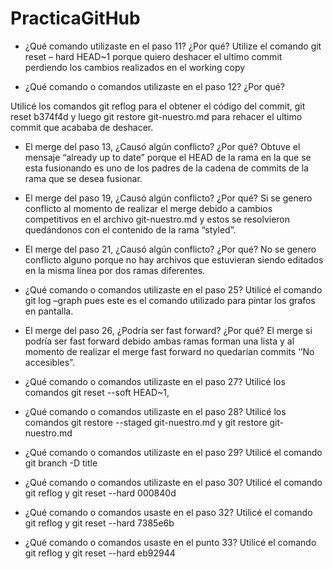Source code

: # PracticaGitHub

-	¿Qué comando utilizaste en el paso 11? ¿Por qué? 
Utilize el comando git reset – hard HEAD~1 porque quiero deshacer el ultimo commit perdiendo los cambios realizados en el working copy

-	¿Qué comando o comandos utilizaste en el paso 12? ¿Por qué? 

Utilicé los comandos git reflog para el obtener el código del commit, git reset b374f4d y luego git restore git-nuestro.md para rehacer el ultimo commit que acababa de deshacer.

-	El merge del paso 13, ¿Causó algún conflicto? ¿Por qué?
Obtuve el mensaje “already up to date” porque el HEAD de la rama en la que se esta fusionando es uno de los padres de la cadena de commits de la rama que se desea fusionar. 

-	El merge del paso 19, ¿Causó algún conflicto? ¿Por qué? 
Si se genero conflicto al momento de realizar el merge debido a cambios competitivos en el archivo git-nuestro.md y estos se resolvieron quedándonos con el contenido de la rama “styled”.

-	El merge del paso 21, ¿Causó algún conflicto? ¿Por qué? 
No se genero conflicto alguno porque no hay archivos que estuvieran siendo editados en la misma línea por dos ramas diferentes.

-	¿Qué comando o comandos utilizaste en el paso 25? 
Utilicé el comando git log –graph pues este es el comando utilizado para pintar los grafos en pantalla.

-	El merge del paso 26, ¿Podría ser fast forward? ¿Por qué?
El merge si podría ser fast forward debido ambas ramas forman una lista y al momento de realizar el merge fast forward no quedarían commits ‘’No accesibles”.

-	¿Qué comando o comandos utilizaste en el paso 27?
Utilicé los comandos git reset --soft HEAD~1, 

-	¿Qué comando o comandos utilizaste en el paso 28?
Utilicé los comandos git restore --staged git-nuestro.md y git restore git-nuestro.md

-	¿Qué comando o comandos utilizaste en el paso 29?
Utilicé el comando git branch -D title

-	¿Qué comando o comandos utilizaste en el paso 30?
Utilicé el comando git reflog y git reset --hard 000840d

-	¿Qué comando o comandos usaste en el paso 32?
Utilicé el comando git reflog y git reset --hard 7385e6b

-	¿Qué comando o comandos usaste en el punto 33?
Utilicé el comando git reflog y git reset --hard eb92944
______________________________
■ **WHAT YOU ARE ASKED TO DO**
Leaving each image aside, repeat the listing above exactly.

■ **SOLUTION TO THIS TASK**
Source code

: # PracticaGitHub

-	¿Qué comando utilizaste en el paso 11? ¿Por qué? 
Utilize el comando git reset – hard HEAD~1 porque quiero deshacer el ultimo commit perdiendo los cambios realizados en el working copy

-	¿Qué comando o comandos utilizaste en el paso 12? ¿Por qué? 

Utilicé los comandos git reflog para el obtener el código del commit, git reset b374f4d y luego git restore git-nuestro.md para rehacer el ultimo commit que acababa de deshacer.

-	El merge del paso 13, ¿Causó algún conflicto? ¿Por qué?
Obtuve el mensaje “already up to date” porque el HEAD de la rama en la que se esta fusionando es uno de los padres de la cadena de commits de la rama que se desea fusionar. 

-	El merge del paso 19, ¿Causó algún conflicto? ¿Por qué? 
Si se genero conflicto al momento de realizar el merge debido a cambios competitivos en el archivo git-nuestro.md y estos se resolvieron quedándonos con el contenido de la rama “styled”.

-	El merge del paso 21, ¿Causó algún conflicto? ¿Por qué? 
No se genero conflicto alguno porque no hay archivos que estuvieran siendo editados en la misma línea por dos ramas diferentes.

-	¿Qué comando o comandos utilizaste en el paso 25? 
Utilicé el comando git log –graph pues este es el comando utilizado para pintar los grafos en pantalla.

-	El merge del paso 26, ¿Podría ser fast forward? ¿Por qué?
El merge si podría ser fast forward debido ambas ramas forman una lista y al momento de realizar el merge fast forward no quedarían commits ‘’No accesibles”.

-	¿Qué comando o comandos utilizaste en el paso 27?
Utilicé los comandos git reset --soft HEAD~1, 

-	¿Qué comando o comandos utilizaste en el paso 28?
Utilicé los comandos git restore --staged git-nuestro.md y git restore git-nuestro.md

-	¿Qué comando o comandos utilizaste en el paso 29?
Utilicé el comando git branch -D title

-	¿Qué comando o comandos utilizaste en el paso 30?
Utilicé el comando git reflog y git reset --hard 000840d

-	¿Qué comando o comandos usaste en el paso 32?
Utilicé el comando git reflog y git reset --hard 7385e6b

-	¿Qué comando o comandos usaste en el punto 33?
Utilicé el comando git reflog y git reset --hard eb92944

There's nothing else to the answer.